Higor Meritão

Personal information
- Full name: Higor Matheus Meritão
- Date of birth: 23 June 1994 (age 32)
- Place of birth: Monte Alto, Brazil
- Height: 1.84 m (6 ft 1⁄2 in)
- Position: Defensive midfielder

Team information
- Current team: Vila Nova
- Number: 21

Senior career*
- Years: Team / Apps / (Gls)
- 2013–2015: Monte Azul
- 2014: → Olímpia (loan)
- 2016: Santacruzense / 14 / (1)
- 2017: Botafogo-PB / 0 / (0)
- 2017: XV de Jaú / 17 / (1)
- 2018: Velo Clube / 20 / (4)
- 2018–2022: Ferroviária / 31 / (4)
- 2019: → Botafogo-SP (loan) / 28 / (1)
- 2020–2021: → Paraná (loan) / 32 / (2)
- 2021–2022: → UNAM (loan) / 35 / (2)
- 2022–2024: UNAM / 24 / (0)
- 2023: → Goiás (loan) / 8 / (0)
- 2024: → Criciúma (loan) / 28 / (3)
- 2025: CRB / 41 / (2)
- 2026: Chapecoense / 20 / (2)
- 2026–: Vila Nova / 3 / (0)

= Higor Meritão =

Brazilian footballer (born 1994)

Higor Matheus Meritão (born 23 June 1994) is a Brazilian professional footballer who plays as a defensive midfielder for Vila Nova.
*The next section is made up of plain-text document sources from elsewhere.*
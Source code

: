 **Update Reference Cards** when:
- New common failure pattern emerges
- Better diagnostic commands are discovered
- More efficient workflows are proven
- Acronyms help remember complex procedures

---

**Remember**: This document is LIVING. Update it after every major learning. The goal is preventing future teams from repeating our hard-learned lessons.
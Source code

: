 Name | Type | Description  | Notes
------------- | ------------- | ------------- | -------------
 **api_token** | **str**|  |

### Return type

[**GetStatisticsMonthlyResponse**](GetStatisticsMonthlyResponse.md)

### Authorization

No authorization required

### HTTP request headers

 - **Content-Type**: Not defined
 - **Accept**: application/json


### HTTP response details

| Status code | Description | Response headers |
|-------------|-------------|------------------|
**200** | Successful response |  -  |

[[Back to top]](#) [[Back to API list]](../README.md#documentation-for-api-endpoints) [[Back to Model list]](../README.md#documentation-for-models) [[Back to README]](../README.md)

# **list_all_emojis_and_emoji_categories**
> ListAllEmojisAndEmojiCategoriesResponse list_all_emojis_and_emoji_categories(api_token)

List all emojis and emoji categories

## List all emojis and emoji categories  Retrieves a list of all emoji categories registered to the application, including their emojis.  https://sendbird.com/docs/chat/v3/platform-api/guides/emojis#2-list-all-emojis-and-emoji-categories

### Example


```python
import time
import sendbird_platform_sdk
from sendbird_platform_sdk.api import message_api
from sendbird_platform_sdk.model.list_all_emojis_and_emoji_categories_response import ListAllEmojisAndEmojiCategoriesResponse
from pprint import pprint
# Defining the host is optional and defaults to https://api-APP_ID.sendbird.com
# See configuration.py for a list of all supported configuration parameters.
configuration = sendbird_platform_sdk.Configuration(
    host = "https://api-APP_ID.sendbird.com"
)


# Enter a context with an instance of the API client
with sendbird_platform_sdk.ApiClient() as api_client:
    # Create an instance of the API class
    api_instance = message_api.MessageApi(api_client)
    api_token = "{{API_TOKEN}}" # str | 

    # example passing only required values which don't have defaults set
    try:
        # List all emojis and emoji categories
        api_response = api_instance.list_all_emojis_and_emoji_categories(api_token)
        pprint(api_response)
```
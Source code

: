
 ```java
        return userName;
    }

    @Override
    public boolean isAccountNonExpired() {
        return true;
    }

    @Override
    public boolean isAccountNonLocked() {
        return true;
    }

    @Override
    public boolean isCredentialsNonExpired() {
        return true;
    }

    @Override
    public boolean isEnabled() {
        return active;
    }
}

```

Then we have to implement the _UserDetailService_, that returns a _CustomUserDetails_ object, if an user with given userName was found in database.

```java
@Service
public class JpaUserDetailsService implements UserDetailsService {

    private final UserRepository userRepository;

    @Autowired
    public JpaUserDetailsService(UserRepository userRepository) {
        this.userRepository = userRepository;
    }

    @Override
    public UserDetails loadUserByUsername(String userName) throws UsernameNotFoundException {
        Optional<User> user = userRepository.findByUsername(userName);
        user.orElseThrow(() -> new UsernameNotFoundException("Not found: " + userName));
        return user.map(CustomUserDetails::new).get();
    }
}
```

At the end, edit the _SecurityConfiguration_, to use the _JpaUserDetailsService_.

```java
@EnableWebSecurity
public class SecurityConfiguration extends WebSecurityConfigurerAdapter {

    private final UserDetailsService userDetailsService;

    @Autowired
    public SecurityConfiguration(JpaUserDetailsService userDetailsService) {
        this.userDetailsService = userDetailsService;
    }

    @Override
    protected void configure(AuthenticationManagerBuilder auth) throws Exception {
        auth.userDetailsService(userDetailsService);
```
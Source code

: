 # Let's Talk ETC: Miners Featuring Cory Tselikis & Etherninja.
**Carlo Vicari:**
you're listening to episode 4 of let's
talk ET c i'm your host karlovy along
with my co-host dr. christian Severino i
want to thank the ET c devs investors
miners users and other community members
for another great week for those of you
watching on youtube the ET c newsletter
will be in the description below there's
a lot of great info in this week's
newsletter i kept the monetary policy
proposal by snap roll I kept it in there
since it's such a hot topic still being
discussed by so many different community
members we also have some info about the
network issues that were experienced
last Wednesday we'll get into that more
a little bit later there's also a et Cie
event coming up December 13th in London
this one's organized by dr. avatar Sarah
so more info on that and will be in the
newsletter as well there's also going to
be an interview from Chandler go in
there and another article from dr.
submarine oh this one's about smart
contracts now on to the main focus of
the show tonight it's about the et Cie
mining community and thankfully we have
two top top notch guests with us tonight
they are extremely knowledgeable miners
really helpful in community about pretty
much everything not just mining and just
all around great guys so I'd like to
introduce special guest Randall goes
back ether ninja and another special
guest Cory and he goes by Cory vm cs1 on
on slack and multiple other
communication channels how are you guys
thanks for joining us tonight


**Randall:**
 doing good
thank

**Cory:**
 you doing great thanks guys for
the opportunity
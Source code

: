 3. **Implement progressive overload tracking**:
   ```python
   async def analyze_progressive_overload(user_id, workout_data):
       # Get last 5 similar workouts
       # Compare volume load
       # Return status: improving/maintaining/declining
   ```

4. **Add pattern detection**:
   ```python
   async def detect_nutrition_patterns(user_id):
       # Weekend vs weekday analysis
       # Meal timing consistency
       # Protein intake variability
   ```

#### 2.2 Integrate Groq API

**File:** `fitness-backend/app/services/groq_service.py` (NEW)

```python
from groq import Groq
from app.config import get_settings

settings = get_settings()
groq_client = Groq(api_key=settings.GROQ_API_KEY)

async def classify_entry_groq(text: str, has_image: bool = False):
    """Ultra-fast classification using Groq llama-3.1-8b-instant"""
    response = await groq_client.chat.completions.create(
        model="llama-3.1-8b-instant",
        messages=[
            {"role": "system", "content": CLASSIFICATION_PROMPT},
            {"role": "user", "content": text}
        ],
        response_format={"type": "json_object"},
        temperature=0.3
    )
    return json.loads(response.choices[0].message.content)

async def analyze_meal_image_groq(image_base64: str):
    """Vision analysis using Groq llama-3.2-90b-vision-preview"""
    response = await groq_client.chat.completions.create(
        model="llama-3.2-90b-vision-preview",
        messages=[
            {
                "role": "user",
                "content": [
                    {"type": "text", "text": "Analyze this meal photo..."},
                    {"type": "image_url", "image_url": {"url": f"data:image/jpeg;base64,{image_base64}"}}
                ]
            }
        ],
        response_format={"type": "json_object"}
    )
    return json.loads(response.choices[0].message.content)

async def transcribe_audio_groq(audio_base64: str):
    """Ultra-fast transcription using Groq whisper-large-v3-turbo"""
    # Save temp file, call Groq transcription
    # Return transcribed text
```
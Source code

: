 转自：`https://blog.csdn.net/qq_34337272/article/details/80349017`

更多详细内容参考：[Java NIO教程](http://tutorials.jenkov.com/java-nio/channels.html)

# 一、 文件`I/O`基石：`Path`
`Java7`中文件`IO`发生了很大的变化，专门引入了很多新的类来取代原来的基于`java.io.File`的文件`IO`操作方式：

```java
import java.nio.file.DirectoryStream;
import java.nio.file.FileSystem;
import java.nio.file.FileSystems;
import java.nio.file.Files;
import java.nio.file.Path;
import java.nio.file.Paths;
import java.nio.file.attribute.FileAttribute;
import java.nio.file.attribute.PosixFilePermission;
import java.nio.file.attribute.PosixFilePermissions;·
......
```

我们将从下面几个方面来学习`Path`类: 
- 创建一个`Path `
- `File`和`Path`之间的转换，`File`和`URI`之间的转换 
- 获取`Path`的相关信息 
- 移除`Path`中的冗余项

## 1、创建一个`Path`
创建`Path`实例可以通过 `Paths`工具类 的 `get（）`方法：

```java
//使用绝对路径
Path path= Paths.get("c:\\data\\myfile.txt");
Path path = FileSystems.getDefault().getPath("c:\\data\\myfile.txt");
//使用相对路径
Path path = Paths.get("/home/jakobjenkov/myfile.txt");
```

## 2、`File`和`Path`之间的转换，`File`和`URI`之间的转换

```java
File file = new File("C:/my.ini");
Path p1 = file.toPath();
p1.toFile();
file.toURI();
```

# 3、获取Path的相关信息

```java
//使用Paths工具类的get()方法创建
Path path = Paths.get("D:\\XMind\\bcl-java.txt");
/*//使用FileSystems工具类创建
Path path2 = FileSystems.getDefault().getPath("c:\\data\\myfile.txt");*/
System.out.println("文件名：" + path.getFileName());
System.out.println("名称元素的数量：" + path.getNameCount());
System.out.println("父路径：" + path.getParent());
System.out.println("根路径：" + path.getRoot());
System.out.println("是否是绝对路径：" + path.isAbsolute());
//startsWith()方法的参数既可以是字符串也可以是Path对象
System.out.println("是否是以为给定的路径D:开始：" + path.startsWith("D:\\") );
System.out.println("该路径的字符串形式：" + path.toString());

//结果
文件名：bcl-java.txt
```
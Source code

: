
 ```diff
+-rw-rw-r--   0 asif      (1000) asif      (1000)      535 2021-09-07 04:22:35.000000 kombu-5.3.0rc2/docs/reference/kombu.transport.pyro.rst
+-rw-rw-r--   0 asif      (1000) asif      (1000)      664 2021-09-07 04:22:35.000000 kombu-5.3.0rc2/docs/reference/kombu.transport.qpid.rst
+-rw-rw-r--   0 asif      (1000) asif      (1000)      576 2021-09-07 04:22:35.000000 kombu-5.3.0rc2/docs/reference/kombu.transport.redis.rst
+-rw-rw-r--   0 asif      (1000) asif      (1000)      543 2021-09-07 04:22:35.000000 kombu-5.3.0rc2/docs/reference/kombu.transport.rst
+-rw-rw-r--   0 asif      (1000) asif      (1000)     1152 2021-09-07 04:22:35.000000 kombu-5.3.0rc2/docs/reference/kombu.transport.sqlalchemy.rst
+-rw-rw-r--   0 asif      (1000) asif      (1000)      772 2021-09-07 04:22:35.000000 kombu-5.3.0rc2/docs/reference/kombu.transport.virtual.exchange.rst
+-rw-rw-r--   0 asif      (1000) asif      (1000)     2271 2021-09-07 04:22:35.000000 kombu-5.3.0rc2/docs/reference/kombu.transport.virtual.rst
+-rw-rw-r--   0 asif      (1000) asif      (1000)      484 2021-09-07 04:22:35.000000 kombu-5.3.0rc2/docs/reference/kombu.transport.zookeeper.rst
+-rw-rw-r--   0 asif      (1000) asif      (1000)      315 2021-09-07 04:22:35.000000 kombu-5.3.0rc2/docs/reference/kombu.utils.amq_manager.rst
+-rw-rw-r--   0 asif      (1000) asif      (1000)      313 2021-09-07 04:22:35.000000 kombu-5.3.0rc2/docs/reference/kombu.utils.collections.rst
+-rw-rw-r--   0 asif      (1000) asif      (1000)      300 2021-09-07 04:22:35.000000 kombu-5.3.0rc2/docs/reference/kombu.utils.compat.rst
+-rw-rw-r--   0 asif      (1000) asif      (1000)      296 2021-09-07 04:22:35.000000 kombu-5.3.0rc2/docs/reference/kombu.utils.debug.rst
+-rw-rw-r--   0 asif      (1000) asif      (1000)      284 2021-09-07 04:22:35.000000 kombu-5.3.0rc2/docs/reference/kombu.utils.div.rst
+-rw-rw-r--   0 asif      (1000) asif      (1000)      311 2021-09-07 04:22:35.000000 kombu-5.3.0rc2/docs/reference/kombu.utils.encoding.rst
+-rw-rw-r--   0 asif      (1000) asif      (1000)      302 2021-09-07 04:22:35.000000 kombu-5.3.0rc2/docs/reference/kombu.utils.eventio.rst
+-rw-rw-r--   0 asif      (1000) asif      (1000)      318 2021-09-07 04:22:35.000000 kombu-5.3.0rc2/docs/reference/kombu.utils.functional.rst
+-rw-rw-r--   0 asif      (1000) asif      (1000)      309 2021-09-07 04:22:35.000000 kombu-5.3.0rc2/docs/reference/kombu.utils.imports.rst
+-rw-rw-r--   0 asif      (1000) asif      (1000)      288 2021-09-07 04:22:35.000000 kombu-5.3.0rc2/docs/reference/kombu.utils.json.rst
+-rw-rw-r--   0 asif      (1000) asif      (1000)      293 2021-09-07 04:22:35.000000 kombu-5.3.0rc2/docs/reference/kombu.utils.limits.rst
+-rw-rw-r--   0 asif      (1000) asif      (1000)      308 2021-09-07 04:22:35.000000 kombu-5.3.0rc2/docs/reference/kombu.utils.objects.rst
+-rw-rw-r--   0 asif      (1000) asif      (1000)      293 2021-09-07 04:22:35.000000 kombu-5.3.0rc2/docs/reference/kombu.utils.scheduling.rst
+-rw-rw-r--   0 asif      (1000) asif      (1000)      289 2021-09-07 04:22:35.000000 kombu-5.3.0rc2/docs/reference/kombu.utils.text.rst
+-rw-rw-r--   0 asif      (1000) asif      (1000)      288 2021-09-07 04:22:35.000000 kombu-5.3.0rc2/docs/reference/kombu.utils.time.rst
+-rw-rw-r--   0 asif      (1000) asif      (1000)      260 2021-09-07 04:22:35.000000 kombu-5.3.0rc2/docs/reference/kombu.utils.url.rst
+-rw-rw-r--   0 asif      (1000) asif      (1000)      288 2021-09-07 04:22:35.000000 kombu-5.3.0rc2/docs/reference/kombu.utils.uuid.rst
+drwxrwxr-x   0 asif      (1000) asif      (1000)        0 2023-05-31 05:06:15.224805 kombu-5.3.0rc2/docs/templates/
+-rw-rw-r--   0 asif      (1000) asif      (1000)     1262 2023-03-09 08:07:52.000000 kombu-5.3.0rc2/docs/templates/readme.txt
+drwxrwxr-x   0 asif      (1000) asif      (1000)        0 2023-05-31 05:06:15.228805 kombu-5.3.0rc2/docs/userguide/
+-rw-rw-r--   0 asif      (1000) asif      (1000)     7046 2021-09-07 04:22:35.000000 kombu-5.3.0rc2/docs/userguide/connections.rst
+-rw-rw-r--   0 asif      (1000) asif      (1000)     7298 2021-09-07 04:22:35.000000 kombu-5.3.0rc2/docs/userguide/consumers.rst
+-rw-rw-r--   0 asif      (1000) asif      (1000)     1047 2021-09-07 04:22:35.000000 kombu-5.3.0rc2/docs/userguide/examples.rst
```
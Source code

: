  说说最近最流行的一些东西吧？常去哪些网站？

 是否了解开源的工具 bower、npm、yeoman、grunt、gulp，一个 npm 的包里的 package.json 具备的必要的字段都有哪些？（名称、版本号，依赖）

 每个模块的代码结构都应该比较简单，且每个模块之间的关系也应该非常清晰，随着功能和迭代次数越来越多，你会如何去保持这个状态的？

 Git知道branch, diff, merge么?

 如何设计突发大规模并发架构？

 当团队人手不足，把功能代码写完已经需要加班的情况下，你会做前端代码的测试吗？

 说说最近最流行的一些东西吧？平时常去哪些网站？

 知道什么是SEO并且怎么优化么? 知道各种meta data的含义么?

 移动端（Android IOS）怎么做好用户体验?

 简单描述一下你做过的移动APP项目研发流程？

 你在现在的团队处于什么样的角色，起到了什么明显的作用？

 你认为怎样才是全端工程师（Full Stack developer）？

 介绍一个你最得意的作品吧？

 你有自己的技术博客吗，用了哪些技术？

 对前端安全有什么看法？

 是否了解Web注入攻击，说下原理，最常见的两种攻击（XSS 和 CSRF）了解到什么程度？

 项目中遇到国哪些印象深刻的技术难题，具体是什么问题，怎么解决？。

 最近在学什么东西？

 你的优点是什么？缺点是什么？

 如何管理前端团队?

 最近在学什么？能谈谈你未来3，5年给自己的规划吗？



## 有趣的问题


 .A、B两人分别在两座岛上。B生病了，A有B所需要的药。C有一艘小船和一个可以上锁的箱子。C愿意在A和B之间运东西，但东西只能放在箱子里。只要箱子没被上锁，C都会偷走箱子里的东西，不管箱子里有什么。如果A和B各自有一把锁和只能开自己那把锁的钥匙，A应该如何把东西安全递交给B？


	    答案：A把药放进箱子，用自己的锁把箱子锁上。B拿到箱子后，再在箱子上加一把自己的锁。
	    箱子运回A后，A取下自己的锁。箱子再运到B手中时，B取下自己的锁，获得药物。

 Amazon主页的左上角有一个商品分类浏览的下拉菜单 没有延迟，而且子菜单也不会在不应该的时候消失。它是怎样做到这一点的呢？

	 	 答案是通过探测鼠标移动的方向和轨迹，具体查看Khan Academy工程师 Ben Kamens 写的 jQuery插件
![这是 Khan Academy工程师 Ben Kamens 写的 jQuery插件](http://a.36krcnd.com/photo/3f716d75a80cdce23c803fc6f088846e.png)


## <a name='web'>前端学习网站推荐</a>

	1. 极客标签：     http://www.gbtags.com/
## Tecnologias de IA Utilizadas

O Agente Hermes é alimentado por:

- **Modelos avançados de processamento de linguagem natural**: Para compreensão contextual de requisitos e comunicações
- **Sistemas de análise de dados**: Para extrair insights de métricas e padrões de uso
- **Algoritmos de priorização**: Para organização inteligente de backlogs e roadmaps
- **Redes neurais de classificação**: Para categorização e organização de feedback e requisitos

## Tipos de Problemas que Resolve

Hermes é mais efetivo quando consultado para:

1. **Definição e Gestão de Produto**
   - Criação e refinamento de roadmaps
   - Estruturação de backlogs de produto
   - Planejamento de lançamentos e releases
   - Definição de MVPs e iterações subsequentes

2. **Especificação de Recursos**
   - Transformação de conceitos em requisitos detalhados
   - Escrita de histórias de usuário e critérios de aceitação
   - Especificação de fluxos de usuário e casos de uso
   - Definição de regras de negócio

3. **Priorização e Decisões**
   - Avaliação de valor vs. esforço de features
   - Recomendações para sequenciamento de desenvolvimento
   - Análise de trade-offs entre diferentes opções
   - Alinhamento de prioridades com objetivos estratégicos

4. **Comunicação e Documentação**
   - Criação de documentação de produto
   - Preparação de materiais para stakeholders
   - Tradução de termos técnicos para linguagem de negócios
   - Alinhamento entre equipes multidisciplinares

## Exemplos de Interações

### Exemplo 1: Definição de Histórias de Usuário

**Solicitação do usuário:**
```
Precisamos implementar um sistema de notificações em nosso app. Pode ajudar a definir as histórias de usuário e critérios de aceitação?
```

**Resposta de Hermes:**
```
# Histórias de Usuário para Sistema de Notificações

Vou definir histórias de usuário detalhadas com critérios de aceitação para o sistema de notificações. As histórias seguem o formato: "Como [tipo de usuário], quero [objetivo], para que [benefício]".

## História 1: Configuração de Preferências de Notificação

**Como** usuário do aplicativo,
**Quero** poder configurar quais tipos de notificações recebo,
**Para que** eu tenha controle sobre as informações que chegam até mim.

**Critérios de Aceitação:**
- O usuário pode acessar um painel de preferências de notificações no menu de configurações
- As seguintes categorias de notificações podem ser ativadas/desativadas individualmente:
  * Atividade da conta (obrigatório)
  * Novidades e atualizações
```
He has previously represented a number of São Paulo state clubs in the lower divisions of the Campeonato Paulista, as well as a spell with Botafogo-PB in 2017. He made his debut in the national league in 2018 for Ferroviária in a 2018 Campeonato Brasileiro Série D match against Cianorte on 19 May 2018.

Following his loan move to Botafogo-SP, he made his Campeonato Brasileiro Série B debut as a second-half substitute in the first match of the 2019 season, against Vitória.